Expectations as well as doubts abound regarding the forthcoming summit in the Russian city of Kazan, which will bring together the presidents of Armenia, Azerbaijan and Russia June 25-26.
The same presidents have walked the same road in the past, raising hopes for a breakthrough, but disappointment has followed each and every meeting. After issuing declarations and verbal commitments, the Azeri leaders have raised the ante upon returning home. Most significant violations happened especially right after the Meindorf declarations where the parties had agreed to refrain from military solutions and concentrate on the negotiations. But the ink was not yet dried on that declaration, when Azerbaijan’s President Ilham Aliyev provoked a border skirmish, claiming many victims.
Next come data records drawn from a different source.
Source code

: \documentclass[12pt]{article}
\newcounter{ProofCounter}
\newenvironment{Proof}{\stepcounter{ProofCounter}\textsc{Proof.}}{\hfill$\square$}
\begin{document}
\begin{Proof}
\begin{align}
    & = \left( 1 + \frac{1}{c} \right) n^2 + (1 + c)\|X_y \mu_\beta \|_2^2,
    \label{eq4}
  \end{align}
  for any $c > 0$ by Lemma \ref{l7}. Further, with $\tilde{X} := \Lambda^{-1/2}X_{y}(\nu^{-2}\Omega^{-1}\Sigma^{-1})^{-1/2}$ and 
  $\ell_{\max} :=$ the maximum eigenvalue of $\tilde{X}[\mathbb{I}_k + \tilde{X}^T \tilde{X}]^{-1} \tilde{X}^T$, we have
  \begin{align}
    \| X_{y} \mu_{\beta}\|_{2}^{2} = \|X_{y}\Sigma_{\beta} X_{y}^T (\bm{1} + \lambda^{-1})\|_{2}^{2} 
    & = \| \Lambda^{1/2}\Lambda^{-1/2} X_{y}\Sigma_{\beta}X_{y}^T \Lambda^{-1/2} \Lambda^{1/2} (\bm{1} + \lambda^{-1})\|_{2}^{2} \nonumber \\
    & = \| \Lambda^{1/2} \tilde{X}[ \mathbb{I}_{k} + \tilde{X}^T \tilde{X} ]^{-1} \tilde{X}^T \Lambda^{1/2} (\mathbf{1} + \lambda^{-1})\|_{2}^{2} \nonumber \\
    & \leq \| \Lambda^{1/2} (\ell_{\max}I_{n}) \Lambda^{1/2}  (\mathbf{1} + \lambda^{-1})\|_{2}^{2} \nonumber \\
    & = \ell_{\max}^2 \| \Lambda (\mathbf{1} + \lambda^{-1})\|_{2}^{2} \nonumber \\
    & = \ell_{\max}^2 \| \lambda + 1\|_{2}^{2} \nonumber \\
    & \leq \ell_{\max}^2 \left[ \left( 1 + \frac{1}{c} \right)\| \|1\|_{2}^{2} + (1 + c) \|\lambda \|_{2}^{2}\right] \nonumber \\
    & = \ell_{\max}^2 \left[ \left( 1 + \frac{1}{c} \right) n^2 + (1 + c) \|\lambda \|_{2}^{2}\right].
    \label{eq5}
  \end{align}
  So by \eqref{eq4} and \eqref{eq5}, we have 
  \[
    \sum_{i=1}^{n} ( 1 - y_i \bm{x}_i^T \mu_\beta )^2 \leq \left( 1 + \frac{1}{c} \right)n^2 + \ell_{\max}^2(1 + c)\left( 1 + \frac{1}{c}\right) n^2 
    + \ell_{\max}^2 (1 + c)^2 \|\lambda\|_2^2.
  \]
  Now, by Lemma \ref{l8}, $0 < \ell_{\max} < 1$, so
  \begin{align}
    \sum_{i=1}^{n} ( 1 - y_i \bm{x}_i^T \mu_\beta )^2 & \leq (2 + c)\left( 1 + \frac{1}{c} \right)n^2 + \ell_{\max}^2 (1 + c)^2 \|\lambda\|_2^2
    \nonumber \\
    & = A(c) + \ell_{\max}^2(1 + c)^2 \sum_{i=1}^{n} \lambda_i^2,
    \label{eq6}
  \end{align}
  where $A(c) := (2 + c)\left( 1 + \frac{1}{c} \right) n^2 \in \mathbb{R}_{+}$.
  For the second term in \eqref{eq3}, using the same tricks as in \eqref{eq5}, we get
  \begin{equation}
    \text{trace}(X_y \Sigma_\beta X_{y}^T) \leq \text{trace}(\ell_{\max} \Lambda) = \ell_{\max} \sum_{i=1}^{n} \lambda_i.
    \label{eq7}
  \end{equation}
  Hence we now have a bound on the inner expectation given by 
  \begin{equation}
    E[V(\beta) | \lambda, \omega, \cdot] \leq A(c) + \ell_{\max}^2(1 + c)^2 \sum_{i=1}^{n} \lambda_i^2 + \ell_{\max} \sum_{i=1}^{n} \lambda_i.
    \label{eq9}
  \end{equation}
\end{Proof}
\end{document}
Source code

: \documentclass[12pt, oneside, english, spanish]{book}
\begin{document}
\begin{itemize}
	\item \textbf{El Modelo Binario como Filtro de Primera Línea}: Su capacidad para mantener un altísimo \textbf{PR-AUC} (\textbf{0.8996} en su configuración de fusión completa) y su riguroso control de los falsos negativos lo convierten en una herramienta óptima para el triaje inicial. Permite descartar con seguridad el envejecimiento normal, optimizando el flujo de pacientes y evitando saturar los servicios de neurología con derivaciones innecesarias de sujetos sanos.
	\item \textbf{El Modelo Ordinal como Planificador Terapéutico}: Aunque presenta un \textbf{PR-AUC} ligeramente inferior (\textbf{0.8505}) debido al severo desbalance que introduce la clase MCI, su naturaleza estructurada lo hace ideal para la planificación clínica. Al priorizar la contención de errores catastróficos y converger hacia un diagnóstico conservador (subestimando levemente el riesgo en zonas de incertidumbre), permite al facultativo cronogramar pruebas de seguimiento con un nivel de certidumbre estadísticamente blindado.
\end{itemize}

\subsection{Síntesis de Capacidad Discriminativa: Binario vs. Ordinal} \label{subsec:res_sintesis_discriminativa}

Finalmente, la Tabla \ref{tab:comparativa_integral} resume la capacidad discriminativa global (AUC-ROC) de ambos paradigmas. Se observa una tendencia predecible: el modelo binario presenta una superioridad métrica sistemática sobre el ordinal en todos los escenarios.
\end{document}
Based on this kind of checkered background, neither the pundits nor the negotiating parties seem hopeful for a positive outcome. Although the Kazan summit is ostensibly called to negotiate on the basic principles worked out by the co-presidents of the OSCE Minsk Group, symbolism still matters if a positive outcome will be ascribed to Russia whose president, Dmitry Medvedev, will be mediating between President Serge Sargisian and Aliyev. Certainly the other parties do not wish to lose the limelight. The summit has already claimed one casualty, which was Iran’s president’s visit to Armenia; it was supposed to take place on the eve of Kazan summit, but was mysteriously postponed indefinitely. Although the Armenian government presented the lame excuse that the documents were not ready to be signed, another possibility which may not be ruled out is that should there be any tangible results at the summit, Iran should not share any credit.